Action item: Both the line with "and Kyle Puetz)" and the line with "(with Erika Summers-Effler)." in the records below must appear in the output, along with every line between them, exactly and with nothing added.

Provided data:
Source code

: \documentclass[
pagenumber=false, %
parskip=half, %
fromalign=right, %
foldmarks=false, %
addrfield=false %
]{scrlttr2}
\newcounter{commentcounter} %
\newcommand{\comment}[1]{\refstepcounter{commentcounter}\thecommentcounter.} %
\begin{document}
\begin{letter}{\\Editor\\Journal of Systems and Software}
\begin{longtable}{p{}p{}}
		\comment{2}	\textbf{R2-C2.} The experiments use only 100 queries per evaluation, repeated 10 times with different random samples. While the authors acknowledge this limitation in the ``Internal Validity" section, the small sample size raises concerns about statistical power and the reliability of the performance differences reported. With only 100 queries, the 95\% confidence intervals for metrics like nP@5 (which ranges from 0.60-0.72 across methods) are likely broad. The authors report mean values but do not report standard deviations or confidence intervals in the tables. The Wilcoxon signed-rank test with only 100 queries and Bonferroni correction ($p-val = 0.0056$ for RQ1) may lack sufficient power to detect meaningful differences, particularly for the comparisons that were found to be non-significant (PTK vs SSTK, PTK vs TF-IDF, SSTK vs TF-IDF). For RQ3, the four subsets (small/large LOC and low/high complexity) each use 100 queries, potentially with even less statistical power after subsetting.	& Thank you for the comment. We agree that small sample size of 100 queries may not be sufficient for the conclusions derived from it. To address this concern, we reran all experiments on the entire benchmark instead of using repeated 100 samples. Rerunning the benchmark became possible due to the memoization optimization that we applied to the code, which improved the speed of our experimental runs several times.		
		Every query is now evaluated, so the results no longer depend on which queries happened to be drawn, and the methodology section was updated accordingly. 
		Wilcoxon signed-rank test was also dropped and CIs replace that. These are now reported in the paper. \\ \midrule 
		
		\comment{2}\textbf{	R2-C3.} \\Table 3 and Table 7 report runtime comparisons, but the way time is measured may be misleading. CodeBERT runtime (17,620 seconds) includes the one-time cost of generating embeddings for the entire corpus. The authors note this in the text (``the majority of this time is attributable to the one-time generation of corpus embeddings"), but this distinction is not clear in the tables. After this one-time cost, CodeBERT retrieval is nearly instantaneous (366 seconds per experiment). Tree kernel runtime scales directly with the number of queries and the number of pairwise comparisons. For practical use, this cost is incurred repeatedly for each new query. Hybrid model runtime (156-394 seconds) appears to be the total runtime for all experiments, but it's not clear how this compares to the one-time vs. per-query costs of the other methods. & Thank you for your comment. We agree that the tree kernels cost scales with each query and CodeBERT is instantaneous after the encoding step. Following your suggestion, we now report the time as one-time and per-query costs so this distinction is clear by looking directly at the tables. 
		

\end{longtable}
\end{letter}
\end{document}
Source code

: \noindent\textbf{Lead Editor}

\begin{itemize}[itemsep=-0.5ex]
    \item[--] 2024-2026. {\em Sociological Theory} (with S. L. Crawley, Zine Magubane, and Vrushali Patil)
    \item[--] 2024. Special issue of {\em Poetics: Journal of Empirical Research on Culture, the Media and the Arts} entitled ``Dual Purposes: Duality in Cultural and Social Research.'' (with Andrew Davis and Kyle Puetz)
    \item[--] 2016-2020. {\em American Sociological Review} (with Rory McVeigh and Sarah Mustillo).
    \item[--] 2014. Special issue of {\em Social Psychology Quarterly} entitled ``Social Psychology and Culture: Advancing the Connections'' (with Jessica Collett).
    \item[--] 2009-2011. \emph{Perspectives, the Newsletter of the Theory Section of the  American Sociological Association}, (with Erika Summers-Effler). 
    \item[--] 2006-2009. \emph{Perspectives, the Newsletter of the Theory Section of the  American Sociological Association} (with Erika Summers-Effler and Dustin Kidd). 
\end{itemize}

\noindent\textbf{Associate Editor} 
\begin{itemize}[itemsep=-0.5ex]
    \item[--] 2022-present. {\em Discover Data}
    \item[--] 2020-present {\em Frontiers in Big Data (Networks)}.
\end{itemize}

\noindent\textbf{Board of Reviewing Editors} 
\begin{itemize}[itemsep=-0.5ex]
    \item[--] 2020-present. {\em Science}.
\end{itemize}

Your response:
    \item[--] 2024. Special issue of {\em Poetics: Journal of Empirical Research on Culture, the Media and the Arts} entitled ``Dual Purposes: Duality in Cultural and Social Research.'' (with Andrew Davis and Kyle Puetz)
    \item[--] 2016-2020. {\em American Sociological Review} (with Rory McVeigh and Sarah Mustillo).
    \item[--] 2014. Special issue of {\em Social Psychology Quarterly} entitled ``Social Psychology and Culture: Advancing the Connections'' (with Jessica Collett).
    \item[--] 2009-2011. \emph{Perspectives, the Newsletter of the Theory Section of the  American Sociological Association}, (with Erika Summers-Effler). 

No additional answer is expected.